* _Work instruction_: Reproduce the data exactly; no word may be added or dropped.

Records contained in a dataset

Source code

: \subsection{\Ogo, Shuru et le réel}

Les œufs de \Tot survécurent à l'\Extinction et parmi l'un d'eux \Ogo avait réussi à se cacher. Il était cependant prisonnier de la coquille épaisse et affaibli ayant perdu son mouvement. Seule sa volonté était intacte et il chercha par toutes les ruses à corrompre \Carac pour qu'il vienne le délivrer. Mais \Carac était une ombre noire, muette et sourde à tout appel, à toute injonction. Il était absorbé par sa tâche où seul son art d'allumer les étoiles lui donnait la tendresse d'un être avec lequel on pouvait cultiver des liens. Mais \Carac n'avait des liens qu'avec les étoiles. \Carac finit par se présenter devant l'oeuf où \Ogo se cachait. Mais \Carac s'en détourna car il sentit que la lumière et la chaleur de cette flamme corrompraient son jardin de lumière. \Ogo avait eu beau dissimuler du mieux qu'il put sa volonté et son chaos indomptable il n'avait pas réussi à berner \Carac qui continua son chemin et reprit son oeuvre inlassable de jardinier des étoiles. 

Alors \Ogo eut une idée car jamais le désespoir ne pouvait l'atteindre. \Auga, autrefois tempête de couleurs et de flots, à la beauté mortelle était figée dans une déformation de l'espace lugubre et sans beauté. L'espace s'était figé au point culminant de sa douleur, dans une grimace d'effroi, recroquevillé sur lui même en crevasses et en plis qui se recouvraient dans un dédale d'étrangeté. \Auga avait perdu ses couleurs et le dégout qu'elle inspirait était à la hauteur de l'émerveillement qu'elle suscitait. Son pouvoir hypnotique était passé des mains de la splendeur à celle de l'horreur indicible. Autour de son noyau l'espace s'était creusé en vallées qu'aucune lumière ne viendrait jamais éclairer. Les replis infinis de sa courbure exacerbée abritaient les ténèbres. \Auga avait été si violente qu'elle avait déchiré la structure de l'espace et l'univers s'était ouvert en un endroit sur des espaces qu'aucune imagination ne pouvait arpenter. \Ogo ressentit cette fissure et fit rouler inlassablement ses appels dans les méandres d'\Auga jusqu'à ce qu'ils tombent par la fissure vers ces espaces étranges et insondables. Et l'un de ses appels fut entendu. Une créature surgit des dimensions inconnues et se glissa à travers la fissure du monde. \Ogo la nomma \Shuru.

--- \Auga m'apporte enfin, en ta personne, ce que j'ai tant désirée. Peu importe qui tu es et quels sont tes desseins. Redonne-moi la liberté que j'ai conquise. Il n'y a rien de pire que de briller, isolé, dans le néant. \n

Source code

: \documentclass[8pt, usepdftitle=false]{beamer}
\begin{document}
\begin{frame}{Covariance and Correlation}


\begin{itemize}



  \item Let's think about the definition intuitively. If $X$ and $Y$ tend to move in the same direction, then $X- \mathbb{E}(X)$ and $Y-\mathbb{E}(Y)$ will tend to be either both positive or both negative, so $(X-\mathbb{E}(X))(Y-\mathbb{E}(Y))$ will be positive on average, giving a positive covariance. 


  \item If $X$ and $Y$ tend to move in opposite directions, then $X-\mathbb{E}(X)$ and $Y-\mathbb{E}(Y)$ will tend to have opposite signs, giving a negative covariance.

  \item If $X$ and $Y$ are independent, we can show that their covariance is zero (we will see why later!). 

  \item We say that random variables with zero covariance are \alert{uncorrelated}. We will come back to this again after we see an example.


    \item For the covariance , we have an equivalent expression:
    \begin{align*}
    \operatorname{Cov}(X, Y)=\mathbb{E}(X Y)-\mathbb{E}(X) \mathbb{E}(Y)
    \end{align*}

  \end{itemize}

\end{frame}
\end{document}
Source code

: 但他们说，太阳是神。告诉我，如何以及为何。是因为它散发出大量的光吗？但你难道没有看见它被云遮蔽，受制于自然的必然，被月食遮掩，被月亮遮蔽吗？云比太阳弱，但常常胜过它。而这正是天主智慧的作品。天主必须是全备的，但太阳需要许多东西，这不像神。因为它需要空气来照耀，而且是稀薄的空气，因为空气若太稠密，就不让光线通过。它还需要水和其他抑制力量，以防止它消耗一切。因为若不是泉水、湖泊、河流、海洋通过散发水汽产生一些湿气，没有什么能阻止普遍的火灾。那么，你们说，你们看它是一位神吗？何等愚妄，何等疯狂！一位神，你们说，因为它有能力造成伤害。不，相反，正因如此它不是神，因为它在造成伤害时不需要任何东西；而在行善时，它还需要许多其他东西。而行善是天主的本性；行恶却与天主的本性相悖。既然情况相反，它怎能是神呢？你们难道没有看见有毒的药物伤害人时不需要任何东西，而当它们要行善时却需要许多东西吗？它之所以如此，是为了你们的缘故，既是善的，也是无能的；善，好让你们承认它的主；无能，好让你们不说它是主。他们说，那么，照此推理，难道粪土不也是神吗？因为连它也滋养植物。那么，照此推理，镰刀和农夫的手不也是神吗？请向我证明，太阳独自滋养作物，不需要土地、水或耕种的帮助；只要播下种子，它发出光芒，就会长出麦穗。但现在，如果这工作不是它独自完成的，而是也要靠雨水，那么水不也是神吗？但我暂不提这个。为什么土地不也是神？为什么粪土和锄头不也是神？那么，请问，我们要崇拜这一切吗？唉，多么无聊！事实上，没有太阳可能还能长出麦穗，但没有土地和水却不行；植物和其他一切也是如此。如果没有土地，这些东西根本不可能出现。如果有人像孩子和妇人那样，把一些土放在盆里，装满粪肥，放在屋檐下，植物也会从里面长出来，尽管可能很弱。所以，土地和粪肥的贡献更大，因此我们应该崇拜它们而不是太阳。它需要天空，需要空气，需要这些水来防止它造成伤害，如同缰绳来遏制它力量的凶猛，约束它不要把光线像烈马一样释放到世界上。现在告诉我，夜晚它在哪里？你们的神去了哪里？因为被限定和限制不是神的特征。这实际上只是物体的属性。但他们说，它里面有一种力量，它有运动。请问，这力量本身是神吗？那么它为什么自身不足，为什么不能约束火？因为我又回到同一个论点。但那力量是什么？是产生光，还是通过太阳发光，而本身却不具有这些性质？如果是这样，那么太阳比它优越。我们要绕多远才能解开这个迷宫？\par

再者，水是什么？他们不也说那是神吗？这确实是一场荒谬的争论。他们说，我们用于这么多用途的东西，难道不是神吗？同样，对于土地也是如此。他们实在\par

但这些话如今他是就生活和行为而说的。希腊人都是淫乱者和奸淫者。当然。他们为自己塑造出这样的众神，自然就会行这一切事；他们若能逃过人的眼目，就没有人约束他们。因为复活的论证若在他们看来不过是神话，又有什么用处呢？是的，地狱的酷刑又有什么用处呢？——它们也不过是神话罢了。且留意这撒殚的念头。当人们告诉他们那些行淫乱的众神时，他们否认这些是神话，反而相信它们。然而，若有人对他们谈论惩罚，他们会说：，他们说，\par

* _Response to the exercise_:
Source code

: \subsection{\Ogo, Shuru et le réel}

Les œufs de \Tot survécurent à l'\Extinction et parmi l'un d'eux \Ogo avait réussi à se cacher. Il était cependant prisonnier de la coquille épaisse et affaibli ayant perdu son mouvement. Seule sa volonté était intacte et il chercha par toutes les ruses à corrompre \Carac pour qu'il vienne le délivrer. Mais \Carac était une ombre noire, muette et sourde à tout appel, à toute injonction. Il était absorbé par sa tâche où seul son art d'allumer les étoiles lui donnait la tendresse d'un être avec lequel on pouvait cultiver des liens. Mais \Carac n'avait des liens qu'avec les étoiles. \Carac finit par se présenter devant l'oeuf où \Ogo se cachait. Mais \Carac s'en détourna car il sentit que la lumière et la chaleur de cette flamme corrompraient son jardin de lumière. \Ogo avait eu beau dissimuler du mieux qu'il put sa volonté et son chaos indomptable il n'avait pas réussi à berner \Carac qui continua son chemin et reprit son oeuvre inlassable de jardinier des étoiles. 

Alors \Ogo eut une idée car jamais le désespoir ne pouvait l'atteindre. \Auga, autrefois tempête de couleurs et de flots, à la beauté mortelle était figée dans une déformation de l'espace lugubre et sans beauté. L'espace s'était figé au point culminant de sa douleur, dans une grimace d'effroi, recroquevillé sur lui même en crevasses et en plis qui se recouvraient dans un dédale d'étrangeté. \Auga avait perdu ses couleurs et le dégout qu'elle inspirait était à la hauteur de l'émerveillement qu'elle suscitait. Son pouvoir hypnotique était passé des mains de la splendeur à celle de l'horreur indicible. Autour de son noyau l'espace s'était creusé en vallées qu'aucune lumière ne viendrait jamais éclairer. Les replis infinis de sa courbure exacerbée abritaient les ténèbres. \Auga avait été si violente qu'elle avait déchiré la structure de l'espace et l'univers s'était ouvert en un endroit sur des espaces qu'aucune imagination ne pouvait arpenter. \Ogo ressentit cette fissure et fit rouler inlassablement ses appels dans les méandres d'\Auga jusqu'à ce qu'ils tombent par la fissure vers ces espaces étranges et insondables. Et l'un de ses appels fut entendu. Une créature surgit des dimensions inconnues et se glissa à travers la fissure du monde. \Ogo la nomma \Shuru.

--- \Auga m'apporte enfin, en ta personne, ce que j'ai tant désirée. Peu importe qui tu es et quels sont tes desseins. Redonne-moi la liberté que j'ai conquise. Il n'y a rien de pire que de briller, isolé, dans le néant. \n

Source code

: \documentclass[8pt, usepdftitle=false]{beamer}
\begin{document}
\begin{frame}{Covariance and Correlation}


\begin{itemize}



  \item Let's think about the definition intuitively. If $X$ and $Y$ tend to move in the same direction, then $X- \mathbb{E}(X)$ and $Y-\mathbb{E}(Y)$ will tend to be either both positive or both negative, so $(X-\mathbb{E}(X))(Y-\mathbb{E}(Y))$ will be positive on average, giving a positive covariance. 


  \item If $X$ and $Y$ tend to move in opposite directions, then $X-\mathbb{E}(X)$ and $Y-\mathbb{E}(Y)$ will tend to have opposite signs, giving a negative covariance.

  \item If $X$ and $Y$ are independent, we can show that their covariance is zero (we will see why later!). 

  \item We say that random variables with zero covariance are \alert{uncorrelated}. We will come back to this again after we see an example.


    \item For the covariance , we have an equivalent expression:
    \begin{align*}
    \operatorname{Cov}(X, Y)=\mathbb{E}(X Y)-\mathbb{E}(X) \mathbb{E}(Y)
    \end{align*}

  \end{itemize}

\end{frame}
\end{document}
Source code

: 但他们说，太阳是神。告诉我，如何以及为何。是因为它散发出大量的光吗？但你难道没有看见它被云遮蔽，受制于自然的必然，被月食遮掩，被月亮遮蔽吗？云比太阳弱，但常常胜过它。而这正是天主智慧的作品。天主必须是全备的，但太阳需要许多东西，这不像神。因为它需要空气来照耀，而且是稀薄的空气，因为空气若太稠密，就不让光线通过。它还需要水和其他抑制力量，以防止它消耗一切。因为若不是泉水、湖泊、河流、海洋通过散发水汽产生一些湿气，没有什么能阻止普遍的火灾。那么，你们说，你们看它是一位神吗？何等愚妄，何等疯狂！一位神，你们说，因为它有能力造成伤害。不，相反，正因如此它不是神，因为它在造成伤害时不需要任何东西；而在行善时，它还需要许多其他东西。而行善是天主的本性；行恶却与天主的本性相悖。既然情况相反，它怎能是神呢？你们难道没有看见有毒的药物伤害人时不需要任何东西，而当它们要行善时却需要许多东西吗？它之所以如此，是为了你们的缘故，既是善的，也是无能的；善，好让你们承认它的主；无能，好让你们不说它是主。他们说，那么，照此推理，难道粪土不也是神吗？因为连它也滋养植物。那么，照此推理，镰刀和农夫的手不也是神吗？请向我证明，太阳独自滋养作物，不需要土地、水或耕种的帮助；只要播下种子，它发出光芒，就会长出麦穗。但现在，如果这工作不是它独自完成的，而是也要靠雨水，那么水不也是神吗？但我暂不提这个。为什么土地不也是神？为什么粪土和锄头不也是神？那么，请问，我们要崇拜这一切吗？唉，多么无聊！事实上，没有太阳可能还能长出麦穗，但没有土地和水却不行；植物和其他一切也是如此。如果没有土地，这些东西根本不可能出现。如果有人像孩子和妇人那样，把一些土放在盆里，装满粪肥，放在屋檐下，植物也会从里面长出来，尽管可能很弱。所以，土地和粪肥的贡献更大，因此我们应该崇拜它们而不是太阳。它需要天空，需要空气，需要这些水来防止它造成伤害，如同缰绳来遏制它力量的凶猛，约束它不要把光线像烈马一样释放到世界上。现在告诉我，夜晚它在哪里？你们的神去了哪里？因为被限定和限制不是神的特征。这实际上只是物体的属性。但他们说，它里面有一种力量，它有运动。请问，这力量本身是神吗？那么它为什么自身不足，为什么不能约束火？因为我又回到同一个论点。但那力量是什么？是产生光，还是通过太阳发光，而本身却不具有这些性质？如果是这样，那么太阳比它优越。我们要绕多远才能解开这个迷宫？\par

再者，水是什么？他们不也说那是神吗？这确实是一场荒谬的争论。他们说，我们用于这么多用途的东西，难道不是神吗？同样，对于土地也是如此。他们实在\par

但这些话如今他是就生活和行为而说的。希腊人都是淫乱者和奸淫者。当然。他们为自己塑造出这样的众神，自然就会行这一切事；他们若能逃过人的眼目，就没有人约束他们。因为复活的论证若在他们看来不过是神话，又有什么用处呢？是的，地狱的酷刑又有什么用处呢？——它们也不过是神话罢了。且留意这撒殚的念头。当人们告诉他们那些行淫乱的众神时，他们否认这些是神话，反而相信它们。然而，若有人对他们谈论惩罚，他们会说：，他们说，\par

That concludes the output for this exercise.